### ABOUT THIS TASK
Please transcribe each of the records exactly as given.

### SUPPLIED RECORDS
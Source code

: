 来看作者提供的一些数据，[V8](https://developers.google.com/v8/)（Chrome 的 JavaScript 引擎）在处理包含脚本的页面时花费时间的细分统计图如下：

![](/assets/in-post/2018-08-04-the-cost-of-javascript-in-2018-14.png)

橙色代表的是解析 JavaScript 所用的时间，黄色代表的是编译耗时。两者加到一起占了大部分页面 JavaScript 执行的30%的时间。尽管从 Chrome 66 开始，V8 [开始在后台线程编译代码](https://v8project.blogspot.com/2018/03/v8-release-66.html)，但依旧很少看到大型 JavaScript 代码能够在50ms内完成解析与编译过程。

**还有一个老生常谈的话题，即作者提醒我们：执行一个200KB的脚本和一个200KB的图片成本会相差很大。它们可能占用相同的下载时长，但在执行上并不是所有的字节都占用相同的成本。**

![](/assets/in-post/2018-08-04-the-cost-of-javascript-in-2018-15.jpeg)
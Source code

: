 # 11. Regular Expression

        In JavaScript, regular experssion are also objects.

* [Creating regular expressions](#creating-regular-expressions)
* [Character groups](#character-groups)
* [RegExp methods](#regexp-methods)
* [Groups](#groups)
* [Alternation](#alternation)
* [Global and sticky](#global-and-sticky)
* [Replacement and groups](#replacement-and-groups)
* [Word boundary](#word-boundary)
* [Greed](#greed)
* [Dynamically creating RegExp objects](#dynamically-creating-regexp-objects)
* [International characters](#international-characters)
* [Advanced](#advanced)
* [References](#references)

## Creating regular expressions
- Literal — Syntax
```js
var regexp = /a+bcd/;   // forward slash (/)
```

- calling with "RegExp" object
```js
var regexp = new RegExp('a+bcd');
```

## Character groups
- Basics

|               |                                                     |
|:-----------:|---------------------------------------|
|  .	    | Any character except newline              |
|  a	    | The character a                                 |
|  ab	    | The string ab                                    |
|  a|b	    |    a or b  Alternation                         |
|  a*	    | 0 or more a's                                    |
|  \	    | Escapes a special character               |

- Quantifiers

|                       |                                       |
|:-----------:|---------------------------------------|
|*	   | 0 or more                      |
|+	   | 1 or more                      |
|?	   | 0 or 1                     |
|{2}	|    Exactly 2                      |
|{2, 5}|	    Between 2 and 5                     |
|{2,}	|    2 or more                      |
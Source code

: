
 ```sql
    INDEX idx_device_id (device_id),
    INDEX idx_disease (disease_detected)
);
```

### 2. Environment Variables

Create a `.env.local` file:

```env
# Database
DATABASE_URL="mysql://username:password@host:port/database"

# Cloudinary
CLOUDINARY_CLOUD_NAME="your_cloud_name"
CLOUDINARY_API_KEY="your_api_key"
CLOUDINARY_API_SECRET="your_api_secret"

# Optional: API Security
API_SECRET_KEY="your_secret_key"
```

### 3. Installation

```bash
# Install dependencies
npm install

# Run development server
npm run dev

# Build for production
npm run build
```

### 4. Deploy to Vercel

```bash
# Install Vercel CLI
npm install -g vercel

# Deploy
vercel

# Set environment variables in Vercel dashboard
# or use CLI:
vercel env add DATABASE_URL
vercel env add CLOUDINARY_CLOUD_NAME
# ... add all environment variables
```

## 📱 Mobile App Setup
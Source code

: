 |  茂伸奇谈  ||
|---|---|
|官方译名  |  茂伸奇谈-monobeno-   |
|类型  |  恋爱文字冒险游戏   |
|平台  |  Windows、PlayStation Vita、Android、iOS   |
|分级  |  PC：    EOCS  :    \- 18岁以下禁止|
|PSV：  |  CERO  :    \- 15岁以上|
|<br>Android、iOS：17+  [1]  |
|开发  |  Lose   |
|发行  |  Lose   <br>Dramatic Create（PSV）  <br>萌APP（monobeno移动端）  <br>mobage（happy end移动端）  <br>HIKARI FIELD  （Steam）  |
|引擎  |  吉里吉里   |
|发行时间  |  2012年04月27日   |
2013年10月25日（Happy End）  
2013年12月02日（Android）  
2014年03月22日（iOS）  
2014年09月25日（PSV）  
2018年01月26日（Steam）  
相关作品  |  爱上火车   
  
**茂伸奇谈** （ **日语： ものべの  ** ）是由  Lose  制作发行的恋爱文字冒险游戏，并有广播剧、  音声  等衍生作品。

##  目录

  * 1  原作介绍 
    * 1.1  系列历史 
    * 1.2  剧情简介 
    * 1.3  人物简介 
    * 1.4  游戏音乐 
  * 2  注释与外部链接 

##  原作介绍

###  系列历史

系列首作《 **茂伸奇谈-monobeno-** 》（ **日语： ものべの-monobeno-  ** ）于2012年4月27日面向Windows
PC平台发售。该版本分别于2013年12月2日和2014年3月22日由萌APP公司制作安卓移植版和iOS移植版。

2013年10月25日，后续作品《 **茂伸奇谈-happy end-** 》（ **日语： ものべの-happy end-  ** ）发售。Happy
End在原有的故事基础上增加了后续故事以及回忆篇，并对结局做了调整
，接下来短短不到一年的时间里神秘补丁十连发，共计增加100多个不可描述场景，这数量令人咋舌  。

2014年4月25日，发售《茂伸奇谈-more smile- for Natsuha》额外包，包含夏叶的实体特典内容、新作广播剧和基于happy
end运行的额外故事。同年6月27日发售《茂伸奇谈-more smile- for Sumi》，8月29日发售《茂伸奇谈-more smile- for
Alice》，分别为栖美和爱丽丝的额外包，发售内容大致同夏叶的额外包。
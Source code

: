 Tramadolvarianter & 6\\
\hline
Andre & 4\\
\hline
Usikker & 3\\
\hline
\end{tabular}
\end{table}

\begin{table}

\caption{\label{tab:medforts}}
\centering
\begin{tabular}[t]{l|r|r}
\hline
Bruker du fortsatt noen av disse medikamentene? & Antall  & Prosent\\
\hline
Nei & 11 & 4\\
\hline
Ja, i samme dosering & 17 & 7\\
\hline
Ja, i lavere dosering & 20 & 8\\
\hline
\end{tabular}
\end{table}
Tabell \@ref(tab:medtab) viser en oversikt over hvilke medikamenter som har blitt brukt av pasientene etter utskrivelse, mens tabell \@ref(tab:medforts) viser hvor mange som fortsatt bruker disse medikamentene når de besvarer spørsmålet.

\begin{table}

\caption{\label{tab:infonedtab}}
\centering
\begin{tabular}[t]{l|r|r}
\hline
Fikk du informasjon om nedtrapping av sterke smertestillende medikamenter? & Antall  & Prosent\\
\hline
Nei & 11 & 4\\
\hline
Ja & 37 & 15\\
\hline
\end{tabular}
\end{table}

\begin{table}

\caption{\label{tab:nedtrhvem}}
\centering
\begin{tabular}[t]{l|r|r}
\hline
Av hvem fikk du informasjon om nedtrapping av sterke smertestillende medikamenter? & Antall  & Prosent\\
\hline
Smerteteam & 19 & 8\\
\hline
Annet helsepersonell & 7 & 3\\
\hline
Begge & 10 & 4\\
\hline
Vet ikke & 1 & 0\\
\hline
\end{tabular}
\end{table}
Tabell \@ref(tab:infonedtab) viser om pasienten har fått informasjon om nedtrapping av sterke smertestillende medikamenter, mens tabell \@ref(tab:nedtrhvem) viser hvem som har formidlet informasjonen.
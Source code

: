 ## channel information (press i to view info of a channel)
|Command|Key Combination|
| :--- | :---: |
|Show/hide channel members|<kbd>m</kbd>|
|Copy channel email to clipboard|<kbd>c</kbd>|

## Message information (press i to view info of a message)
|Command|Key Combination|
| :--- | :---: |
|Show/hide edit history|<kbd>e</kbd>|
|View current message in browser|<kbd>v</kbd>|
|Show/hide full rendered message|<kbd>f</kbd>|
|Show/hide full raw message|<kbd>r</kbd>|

### TASK RESULT
Source code

: 来看作者提供的一些数据，[V8](https://developers.google.com/v8/)（Chrome 的 JavaScript 引擎）在处理包含脚本的页面时花费时间的细分统计图如下：

![](/assets/in-post/2018-08-04-the-cost-of-javascript-in-2018-14.png)

橙色代表的是解析 JavaScript 所用的时间，黄色代表的是编译耗时。两者加到一起占了大部分页面 JavaScript 执行的30%的时间。尽管从 Chrome 66 开始，V8 [开始在后台线程编译代码](https://v8project.blogspot.com/2018/03/v8-release-66.html)，但依旧很少看到大型 JavaScript 代码能够在50ms内完成解析与编译过程。

**还有一个老生常谈的话题，即作者提醒我们：执行一个200KB的脚本和一个200KB的图片成本会相差很大。它们可能占用相同的下载时长，但在执行上并不是所有的字节都占用相同的成本。**

![](/assets/in-post/2018-08-04-the-cost-of-javascript-in-2018-15.jpeg)
Source code

: # 11. Regular Expression

        In JavaScript, regular experssion are also objects.

* [Creating regular expressions](#creating-regular-expressions)
* [Character groups](#character-groups)
* [RegExp methods](#regexp-methods)
* [Groups](#groups)
* [Alternation](#alternation)
* [Global and sticky](#global-and-sticky)
* [Replacement and groups](#replacement-and-groups)
* [Word boundary](#word-boundary)
* [Greed](#greed)
* [Dynamically creating RegExp objects](#dynamically-creating-regexp-objects)
* [International characters](#international-characters)
* [Advanced](#advanced)
* [References](#references)

## Creating regular expressions
- Literal — Syntax
```js
var regexp = /a+bcd/;   // forward slash (/)
```

- calling with "RegExp" object
```js
var regexp = new RegExp('a+bcd');
```

## Character groups
- Basics

|               |                                                     |
|:-----------:|---------------------------------------|
|  .	    | Any character except newline              |
|  a	    | The character a                                 |
|  ab	    | The string ab                                    |
|  a|b	    |    a or b  Alternation                         |
|  a*	    | 0 or more a's                                    |
|  \	    | Escapes a special character               |

- Quantifiers

|                       |                                       |
|:-----------:|---------------------------------------|
|*	   | 0 or more                      |
|+	   | 1 or more                      |
|?	   | 0 or 1                     |
|{2}	|    Exactly 2                      |
|{2, 5}|	    Between 2 and 5                     |
|{2,}	|    2 or more                      |
Source code

:
 ```sql
    INDEX idx_device_id (device_id),
    INDEX idx_disease (disease_detected)
);
```

### 2. Environment Variables

Create a `.env.local` file:

```env
# Database
DATABASE_URL="mysql://username:password@host:port/database"

# Cloudinary
CLOUDINARY_CLOUD_NAME="your_cloud_name"
CLOUDINARY_API_KEY="your_api_key"
CLOUDINARY_API_SECRET="your_api_secret"

# Optional: API Security
API_SECRET_KEY="your_secret_key"
```

### 3. Installation

```bash
# Install dependencies
npm install

# Run development server
npm run dev

# Build for production
npm run build
```

### 4. Deploy to Vercel

```bash
# Install Vercel CLI
npm install -g vercel

# Deploy
vercel

# Set environment variables in Vercel dashboard
# or use CLI:
vercel env add DATABASE_URL
vercel env add CLOUDINARY_CLOUD_NAME
# ... add all environment variables
```

## 📱 Mobile App Setup
Source code

: |  茂伸奇谈  ||
|---|---|
|官方译名  |  茂伸奇谈-monobeno-   |
|类型  |  恋爱文字冒险游戏   |
|平台  |  Windows、PlayStation Vita、Android、iOS   |
|分级  |  PC：    EOCS  :    \- 18岁以下禁止|
|PSV：  |  CERO  :    \- 15岁以上|
|<br>Android、iOS：17+  [1]  |
|开发  |  Lose   |
|发行  |  Lose   <br>Dramatic Create（PSV）  <br>萌APP（monobeno移动端）  <br>mobage（happy end移动端）  <br>HIKARI FIELD  （Steam）  |
|引擎  |  吉里吉里   |
|发行时间  |  2012年04月27日   |
2013年10月25日（Happy End）  
2013年12月02日（Android）  
2014年03月22日（iOS）  
2014年09月25日（PSV）  
2018年01月26日（Steam）  
相关作品  |  爱上火车   
  
**茂伸奇谈** （ **日语： ものべの  ** ）是由  Lose  制作发行的恋爱文字冒险游戏，并有广播剧、  音声  等衍生作品。

##  目录

  * 1  原作介绍 
    * 1.1  系列历史 
    * 1.2  剧情简介 
    * 1.3  人物简介 
    * 1.4  游戏音乐 
  * 2  注释与外部链接 

##  原作介绍

###  系列历史

系列首作《 **茂伸奇谈-monobeno-** 》（ **日语： ものべの-monobeno-  ** ）于2012年4月27日面向Windows
PC平台发售。该版本分别于2013年12月2日和2014年3月22日由萌APP公司制作安卓移植版和iOS移植版。

2013年10月25日，后续作品《 **茂伸奇谈-happy end-** 》（ **日语： ものべの-happy end-  ** ）发售。Happy
End在原有的故事基础上增加了后续故事以及回忆篇，并对结局做了调整
，接下来短短不到一年的时间里神秘补丁十连发，共计增加100多个不可描述场景，这数量令人咋舌  。

2014年4月25日，发售《茂伸奇谈-more smile- for Natsuha》额外包，包含夏叶的实体特典内容、新作广播剧和基于happy
end运行的额外故事。同年6月27日发售《茂伸奇谈-more smile- for Sumi》，8月29日发售《茂伸奇谈-more smile- for
Alice》，分别为栖美和爱丽丝的额外包，发售内容大致同夏叶的额外包。
Source code

: Tramadolvarianter & 6\\
\hline
Andre & 4\\
\hline
Usikker & 3\\
\hline
\end{tabular}
\end{table}

\begin{table}

\caption{\label{tab:medforts}}
\centering
\begin{tabular}[t]{l|r|r}
\hline
Bruker du fortsatt noen av disse medikamentene? & Antall  & Prosent\\
\hline
Nei & 11 & 4\\
\hline
Ja, i samme dosering & 17 & 7\\
\hline
Ja, i lavere dosering & 20 & 8\\
\hline
\end{tabular}
\end{table}
Tabell \@ref(tab:medtab) viser en oversikt over hvilke medikamenter som har blitt brukt av pasientene etter utskrivelse, mens tabell \@ref(tab:medforts) viser hvor mange som fortsatt bruker disse medikamentene når de besvarer spørsmålet.

\begin{table}

\caption{\label{tab:infonedtab}}
\centering
\begin{tabular}[t]{l|r|r}
\hline
Fikk du informasjon om nedtrapping av sterke smertestillende medikamenter? & Antall  & Prosent\\
\hline
Nei & 11 & 4\\
\hline
Ja & 37 & 15\\
\hline
\end{tabular}
\end{table}

\begin{table}

\caption{\label{tab:nedtrhvem}}
\centering
\begin{tabular}[t]{l|r|r}
\hline
Av hvem fikk du informasjon om nedtrapping av sterke smertestillende medikamenter? & Antall  & Prosent\\
\hline
Smerteteam & 19 & 8\\
\hline
Annet helsepersonell & 7 & 3\\
\hline
Begge & 10 & 4\\
\hline
Vet ikke & 1 & 0\\
\hline
\end{tabular}
\end{table}
Tabell \@ref(tab:infonedtab) viser om pasienten har fått informasjon om nedtrapping av sterke smertestillende medikamenter, mens tabell \@ref(tab:nedtrhvem) viser hvem som har formidlet informasjonen.
Source code

: ## channel information (press i to view info of a channel)
|Command|Key Combination|
| :--- | :---: |
|Show/hide channel members|<kbd>m</kbd>|
|Copy channel email to clipboard|<kbd>c</kbd>|

## Message information (press i to view info of a message)
|Command|Key Combination|
| :--- | :---: |
|Show/hide edit history|<kbd>e</kbd>|
|View current message in browser|<kbd>v</kbd>|
|Show/hide full rendered message|<kbd>f</kbd>|
|Show/hide full raw message|<kbd>r</kbd>|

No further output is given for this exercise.